* **DATA SUPPLIED**
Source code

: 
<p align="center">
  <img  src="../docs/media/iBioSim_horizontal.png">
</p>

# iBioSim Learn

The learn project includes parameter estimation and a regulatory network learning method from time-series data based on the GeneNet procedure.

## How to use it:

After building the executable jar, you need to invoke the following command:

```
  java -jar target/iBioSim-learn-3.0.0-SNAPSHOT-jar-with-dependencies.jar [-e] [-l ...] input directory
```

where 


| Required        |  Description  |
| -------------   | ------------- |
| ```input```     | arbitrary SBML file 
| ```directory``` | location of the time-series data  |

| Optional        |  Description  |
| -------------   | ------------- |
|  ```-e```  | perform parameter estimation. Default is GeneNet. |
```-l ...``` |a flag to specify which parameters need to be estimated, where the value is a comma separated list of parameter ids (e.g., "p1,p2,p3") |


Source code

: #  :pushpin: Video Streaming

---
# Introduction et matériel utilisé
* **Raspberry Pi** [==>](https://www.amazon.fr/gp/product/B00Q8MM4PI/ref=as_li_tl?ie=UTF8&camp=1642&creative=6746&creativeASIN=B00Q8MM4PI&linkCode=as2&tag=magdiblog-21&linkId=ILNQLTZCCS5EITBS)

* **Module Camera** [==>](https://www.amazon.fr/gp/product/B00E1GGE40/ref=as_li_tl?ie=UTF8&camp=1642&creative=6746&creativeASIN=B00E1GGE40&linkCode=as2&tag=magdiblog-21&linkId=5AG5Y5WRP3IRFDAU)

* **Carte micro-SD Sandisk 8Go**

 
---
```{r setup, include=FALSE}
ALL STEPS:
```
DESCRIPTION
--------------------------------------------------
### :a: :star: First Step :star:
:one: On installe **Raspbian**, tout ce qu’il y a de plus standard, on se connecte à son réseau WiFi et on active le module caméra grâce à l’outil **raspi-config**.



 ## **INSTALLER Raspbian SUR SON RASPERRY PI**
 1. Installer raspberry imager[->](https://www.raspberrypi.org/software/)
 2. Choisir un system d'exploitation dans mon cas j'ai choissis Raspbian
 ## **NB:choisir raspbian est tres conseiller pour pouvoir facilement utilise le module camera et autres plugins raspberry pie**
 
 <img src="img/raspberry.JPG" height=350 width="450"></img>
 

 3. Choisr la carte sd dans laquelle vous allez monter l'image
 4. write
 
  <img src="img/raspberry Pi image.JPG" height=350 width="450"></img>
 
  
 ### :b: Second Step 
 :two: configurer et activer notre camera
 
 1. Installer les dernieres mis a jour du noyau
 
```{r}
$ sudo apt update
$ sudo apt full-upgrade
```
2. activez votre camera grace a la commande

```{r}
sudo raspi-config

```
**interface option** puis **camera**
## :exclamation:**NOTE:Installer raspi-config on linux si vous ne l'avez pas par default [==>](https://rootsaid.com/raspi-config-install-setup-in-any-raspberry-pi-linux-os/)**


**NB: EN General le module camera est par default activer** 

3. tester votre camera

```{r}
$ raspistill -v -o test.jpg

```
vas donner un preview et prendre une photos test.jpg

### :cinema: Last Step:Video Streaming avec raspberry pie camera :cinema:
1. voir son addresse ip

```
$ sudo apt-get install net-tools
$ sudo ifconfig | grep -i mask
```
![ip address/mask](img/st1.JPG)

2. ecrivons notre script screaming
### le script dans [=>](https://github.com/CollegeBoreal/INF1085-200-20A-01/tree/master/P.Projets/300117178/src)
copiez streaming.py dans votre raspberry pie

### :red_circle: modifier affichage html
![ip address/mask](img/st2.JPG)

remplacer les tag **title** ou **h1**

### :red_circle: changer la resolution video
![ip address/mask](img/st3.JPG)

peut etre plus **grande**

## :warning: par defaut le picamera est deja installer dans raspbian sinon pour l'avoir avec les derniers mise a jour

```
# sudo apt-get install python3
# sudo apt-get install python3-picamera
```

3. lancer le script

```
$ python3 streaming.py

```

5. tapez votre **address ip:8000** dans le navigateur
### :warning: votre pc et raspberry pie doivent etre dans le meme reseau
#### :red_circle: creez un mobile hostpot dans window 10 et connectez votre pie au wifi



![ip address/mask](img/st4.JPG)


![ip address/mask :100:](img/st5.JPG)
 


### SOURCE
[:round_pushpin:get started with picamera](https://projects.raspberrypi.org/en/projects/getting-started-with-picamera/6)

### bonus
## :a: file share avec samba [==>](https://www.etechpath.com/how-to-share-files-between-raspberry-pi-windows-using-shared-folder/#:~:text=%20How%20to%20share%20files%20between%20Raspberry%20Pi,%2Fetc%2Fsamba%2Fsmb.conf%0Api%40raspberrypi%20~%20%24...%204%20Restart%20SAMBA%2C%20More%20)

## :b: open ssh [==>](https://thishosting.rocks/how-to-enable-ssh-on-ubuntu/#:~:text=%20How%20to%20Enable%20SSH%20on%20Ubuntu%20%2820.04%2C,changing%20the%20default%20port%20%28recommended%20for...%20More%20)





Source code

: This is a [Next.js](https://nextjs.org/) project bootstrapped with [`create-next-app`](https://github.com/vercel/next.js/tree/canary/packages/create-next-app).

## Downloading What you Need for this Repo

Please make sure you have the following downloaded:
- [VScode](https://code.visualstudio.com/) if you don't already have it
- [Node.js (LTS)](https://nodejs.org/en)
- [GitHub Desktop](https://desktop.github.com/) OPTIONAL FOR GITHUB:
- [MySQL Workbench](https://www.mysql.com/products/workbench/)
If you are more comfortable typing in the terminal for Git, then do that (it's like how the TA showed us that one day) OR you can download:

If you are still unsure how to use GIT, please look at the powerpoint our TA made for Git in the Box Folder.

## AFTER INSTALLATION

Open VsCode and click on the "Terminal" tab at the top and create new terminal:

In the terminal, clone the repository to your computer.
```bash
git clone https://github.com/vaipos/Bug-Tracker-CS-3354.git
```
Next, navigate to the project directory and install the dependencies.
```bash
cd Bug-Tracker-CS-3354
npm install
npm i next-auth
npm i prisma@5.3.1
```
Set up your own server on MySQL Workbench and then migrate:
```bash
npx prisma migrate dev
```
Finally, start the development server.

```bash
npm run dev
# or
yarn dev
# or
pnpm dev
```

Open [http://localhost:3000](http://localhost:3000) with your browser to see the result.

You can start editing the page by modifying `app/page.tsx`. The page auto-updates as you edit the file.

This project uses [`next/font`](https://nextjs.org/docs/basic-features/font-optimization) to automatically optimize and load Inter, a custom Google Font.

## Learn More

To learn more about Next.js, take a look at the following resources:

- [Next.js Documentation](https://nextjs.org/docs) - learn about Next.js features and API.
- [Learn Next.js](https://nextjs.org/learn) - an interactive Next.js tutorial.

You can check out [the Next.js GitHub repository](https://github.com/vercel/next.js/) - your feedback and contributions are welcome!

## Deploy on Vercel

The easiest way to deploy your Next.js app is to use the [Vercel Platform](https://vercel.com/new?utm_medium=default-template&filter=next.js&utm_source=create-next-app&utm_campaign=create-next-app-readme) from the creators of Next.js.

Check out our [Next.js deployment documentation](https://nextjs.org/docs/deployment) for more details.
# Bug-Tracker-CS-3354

* * *

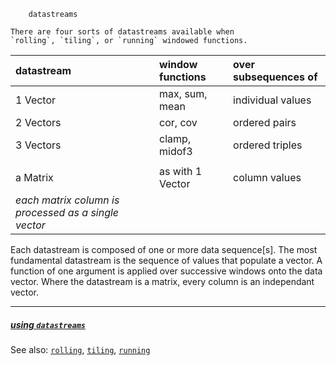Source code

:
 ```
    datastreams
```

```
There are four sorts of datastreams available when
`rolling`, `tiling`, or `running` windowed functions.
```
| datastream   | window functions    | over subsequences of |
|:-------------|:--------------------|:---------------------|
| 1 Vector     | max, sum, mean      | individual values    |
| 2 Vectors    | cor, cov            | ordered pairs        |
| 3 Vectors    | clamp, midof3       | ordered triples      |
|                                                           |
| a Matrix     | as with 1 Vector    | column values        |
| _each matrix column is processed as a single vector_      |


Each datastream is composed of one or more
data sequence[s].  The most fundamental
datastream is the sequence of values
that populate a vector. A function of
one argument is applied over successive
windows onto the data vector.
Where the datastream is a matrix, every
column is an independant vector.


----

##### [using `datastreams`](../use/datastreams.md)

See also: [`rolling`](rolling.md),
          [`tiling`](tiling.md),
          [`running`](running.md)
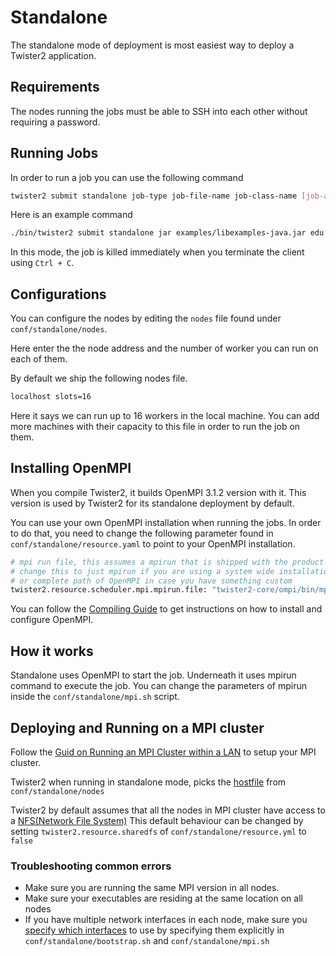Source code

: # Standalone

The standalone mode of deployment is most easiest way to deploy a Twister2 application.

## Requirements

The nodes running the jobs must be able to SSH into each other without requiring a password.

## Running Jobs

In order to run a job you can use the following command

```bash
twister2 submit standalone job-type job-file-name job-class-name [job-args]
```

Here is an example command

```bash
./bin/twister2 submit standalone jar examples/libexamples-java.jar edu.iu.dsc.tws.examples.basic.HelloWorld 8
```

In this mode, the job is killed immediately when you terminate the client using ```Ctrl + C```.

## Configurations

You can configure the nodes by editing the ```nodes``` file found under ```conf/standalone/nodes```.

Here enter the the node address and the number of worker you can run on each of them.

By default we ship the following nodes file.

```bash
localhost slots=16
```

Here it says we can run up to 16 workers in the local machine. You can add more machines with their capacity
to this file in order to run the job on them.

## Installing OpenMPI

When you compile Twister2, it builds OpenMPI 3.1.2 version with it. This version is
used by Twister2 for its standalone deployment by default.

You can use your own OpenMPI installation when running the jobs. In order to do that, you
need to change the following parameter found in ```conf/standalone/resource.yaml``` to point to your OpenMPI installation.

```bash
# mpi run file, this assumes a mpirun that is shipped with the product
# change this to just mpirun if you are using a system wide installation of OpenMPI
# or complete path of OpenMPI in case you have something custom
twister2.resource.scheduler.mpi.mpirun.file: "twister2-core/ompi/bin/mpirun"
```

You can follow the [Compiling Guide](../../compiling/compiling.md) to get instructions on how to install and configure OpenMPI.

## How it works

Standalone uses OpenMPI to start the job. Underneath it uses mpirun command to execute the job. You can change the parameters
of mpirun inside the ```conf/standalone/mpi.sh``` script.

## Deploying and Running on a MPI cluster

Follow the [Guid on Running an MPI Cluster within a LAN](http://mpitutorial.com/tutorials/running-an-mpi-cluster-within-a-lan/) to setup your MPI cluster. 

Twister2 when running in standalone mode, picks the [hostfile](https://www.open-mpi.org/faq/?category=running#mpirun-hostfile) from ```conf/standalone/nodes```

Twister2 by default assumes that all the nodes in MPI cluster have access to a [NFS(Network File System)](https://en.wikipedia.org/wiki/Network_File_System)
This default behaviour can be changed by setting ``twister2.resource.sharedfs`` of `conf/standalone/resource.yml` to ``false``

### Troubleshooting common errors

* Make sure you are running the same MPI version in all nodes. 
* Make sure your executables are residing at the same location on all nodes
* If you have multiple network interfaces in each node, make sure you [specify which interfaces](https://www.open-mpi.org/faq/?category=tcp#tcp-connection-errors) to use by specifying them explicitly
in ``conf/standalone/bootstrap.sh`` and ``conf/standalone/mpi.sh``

---

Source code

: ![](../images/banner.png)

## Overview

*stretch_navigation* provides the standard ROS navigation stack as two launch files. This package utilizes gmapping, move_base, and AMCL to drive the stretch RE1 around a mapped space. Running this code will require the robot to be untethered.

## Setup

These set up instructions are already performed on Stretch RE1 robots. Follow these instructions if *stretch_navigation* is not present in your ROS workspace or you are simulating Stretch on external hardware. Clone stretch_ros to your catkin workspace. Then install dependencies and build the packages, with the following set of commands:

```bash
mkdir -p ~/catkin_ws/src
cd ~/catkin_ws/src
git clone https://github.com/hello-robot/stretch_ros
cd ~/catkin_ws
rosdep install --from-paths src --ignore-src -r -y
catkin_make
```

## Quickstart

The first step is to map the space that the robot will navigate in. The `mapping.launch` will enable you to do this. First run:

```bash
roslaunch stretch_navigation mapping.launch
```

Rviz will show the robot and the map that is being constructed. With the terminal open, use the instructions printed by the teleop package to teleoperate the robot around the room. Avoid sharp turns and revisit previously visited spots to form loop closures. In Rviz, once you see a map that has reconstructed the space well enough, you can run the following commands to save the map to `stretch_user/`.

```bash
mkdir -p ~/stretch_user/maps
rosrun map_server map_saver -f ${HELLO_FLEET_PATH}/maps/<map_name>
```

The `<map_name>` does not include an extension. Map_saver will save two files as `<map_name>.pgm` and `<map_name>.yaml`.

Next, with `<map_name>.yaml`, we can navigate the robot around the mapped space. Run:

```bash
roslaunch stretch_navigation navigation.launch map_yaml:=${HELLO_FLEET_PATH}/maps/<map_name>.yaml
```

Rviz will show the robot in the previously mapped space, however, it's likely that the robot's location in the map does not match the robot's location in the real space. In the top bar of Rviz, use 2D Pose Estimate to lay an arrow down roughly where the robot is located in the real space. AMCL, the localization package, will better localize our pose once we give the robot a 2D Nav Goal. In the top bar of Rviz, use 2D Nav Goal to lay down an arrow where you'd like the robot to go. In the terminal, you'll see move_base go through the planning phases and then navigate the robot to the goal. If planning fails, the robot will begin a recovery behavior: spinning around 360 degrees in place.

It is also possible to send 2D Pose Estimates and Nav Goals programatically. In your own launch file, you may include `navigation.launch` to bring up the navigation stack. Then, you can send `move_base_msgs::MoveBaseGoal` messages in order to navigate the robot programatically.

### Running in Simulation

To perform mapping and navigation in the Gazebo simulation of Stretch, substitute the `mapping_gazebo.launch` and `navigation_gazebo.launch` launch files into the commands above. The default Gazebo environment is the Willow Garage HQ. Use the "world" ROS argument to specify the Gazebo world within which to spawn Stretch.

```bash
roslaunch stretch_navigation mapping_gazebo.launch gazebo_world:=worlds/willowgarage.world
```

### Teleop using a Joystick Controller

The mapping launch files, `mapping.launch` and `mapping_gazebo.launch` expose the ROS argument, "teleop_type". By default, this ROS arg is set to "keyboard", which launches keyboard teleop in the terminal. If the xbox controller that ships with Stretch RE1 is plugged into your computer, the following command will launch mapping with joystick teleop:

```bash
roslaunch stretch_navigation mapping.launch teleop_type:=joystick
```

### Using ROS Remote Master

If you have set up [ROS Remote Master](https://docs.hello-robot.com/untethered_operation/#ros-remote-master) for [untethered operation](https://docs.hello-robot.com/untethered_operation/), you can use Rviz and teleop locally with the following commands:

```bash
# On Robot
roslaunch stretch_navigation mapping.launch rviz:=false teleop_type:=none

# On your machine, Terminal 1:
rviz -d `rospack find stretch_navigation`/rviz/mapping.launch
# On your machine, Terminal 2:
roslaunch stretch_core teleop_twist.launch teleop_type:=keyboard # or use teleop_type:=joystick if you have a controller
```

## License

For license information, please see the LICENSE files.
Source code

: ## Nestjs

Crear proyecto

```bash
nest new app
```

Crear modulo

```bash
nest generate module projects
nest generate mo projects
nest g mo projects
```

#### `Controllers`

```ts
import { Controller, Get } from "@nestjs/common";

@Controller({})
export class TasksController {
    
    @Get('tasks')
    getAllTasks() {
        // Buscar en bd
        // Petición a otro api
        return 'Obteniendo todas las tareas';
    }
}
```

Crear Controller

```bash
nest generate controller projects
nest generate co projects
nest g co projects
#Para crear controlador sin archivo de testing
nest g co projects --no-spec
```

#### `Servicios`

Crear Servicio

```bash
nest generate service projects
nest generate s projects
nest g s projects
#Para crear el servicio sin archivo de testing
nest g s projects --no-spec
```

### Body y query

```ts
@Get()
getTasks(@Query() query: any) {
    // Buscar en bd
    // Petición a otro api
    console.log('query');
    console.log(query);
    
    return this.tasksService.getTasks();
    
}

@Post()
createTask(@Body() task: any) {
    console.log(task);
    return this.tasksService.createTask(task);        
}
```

* **PROBLEM TO SOLVE**
Lines with "errors" in them are what the answer must contain; copy each from the records above.

* **RESULT FOR THIS TASK**
### Troubleshooting common errors
* If you have multiple network interfaces in each node, make sure you [specify which interfaces](https://www.open-mpi.org/faq/?category=tcp#tcp-connection-errors) to use by specifying them explicitly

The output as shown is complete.